Chapter 13 Bootstrap in Modelling

In Chapter 11, we introduced the bootstrap, an exceptionally versatile technique. While it is often applied to estimate the standard deviation of a quantity when direct calculation is difficult or impossible, here we encounter it in a very different role: as a tool to enhance model estimation.

Motivation: Most tests related to model building (e.g. testing the significance of parameters) assumes normality and/or large samples. This is not always the case.

For example, in classical simple linear regression: the Gaussian model assumes that the errors are normally distributed. That is:

\[ y_i = \beta_0+\beta x_i +\varepsilon_i\\ \varepsilon_i \overset{iid}{\sim} N(0,\sigma^2) \]

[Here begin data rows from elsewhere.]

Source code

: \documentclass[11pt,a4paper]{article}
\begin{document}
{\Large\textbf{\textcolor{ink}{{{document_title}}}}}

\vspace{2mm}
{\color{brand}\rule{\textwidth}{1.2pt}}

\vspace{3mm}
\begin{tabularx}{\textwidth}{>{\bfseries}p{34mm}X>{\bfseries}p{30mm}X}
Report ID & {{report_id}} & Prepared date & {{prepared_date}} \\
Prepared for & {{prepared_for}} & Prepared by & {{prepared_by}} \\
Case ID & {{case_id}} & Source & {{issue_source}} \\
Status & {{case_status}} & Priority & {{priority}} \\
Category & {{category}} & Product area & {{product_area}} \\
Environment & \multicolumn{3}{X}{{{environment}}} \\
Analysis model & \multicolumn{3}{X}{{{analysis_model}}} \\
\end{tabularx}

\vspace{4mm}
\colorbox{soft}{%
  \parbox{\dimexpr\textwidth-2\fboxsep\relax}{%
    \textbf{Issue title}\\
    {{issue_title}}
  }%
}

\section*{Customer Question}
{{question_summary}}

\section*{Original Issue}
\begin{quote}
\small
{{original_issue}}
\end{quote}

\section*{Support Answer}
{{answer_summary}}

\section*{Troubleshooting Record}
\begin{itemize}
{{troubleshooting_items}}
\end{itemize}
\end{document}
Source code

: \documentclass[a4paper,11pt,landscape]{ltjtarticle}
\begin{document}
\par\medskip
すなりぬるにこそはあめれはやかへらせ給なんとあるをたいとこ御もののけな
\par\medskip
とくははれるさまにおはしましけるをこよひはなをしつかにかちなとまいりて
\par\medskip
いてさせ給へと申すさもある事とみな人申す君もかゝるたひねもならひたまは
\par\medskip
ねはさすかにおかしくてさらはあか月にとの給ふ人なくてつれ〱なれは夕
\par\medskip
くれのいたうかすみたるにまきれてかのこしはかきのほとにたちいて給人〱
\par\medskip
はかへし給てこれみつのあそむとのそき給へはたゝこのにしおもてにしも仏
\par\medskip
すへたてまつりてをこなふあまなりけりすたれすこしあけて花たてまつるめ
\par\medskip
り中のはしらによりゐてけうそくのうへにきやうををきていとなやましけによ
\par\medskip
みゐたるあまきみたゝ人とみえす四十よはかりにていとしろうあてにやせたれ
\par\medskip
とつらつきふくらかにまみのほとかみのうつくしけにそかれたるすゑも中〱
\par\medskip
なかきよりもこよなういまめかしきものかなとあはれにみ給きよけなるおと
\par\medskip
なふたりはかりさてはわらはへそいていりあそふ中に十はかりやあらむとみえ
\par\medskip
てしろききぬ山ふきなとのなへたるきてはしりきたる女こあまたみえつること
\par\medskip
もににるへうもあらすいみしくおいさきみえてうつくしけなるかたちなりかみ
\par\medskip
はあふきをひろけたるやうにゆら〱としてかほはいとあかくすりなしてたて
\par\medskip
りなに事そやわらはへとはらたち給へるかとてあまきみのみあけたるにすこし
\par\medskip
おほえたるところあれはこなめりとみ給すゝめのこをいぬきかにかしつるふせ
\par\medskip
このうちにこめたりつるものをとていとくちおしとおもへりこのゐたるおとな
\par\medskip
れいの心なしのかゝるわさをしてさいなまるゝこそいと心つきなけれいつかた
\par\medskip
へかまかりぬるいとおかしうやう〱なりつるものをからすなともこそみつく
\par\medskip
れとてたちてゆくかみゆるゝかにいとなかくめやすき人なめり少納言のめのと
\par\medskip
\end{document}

This further implies the distribution of the OLS estimator has the following distribution:

\[ \hat{\beta} = \frac{\sum(y_i-\bar{y})(x_i-\bar{x})}{\sum(x_i-\bar{x})^2} \sim N\left(\beta,\frac{\sigma^2}{\sum(x_i-\bar{x})^2}\right) \]

And finally,

\[ \frac{\hat{\beta}-\beta}{\widehat{se(\hat{\beta})}} \sim t_{\nu = n-2} \]

where $\widehat{se(\hat{\beta})}=\sqrt{MSE/\sum(x_i-\bar{x})^2}$

Inferences about the coefficients $\beta$ that are based on the T-distribution (e.g. confidence intervals and t-test p-values) will be invalid if the error terms are not normally distributed.

Bootstrap counterparts may be conducted when the data fail to meet these assumptions or data requirement.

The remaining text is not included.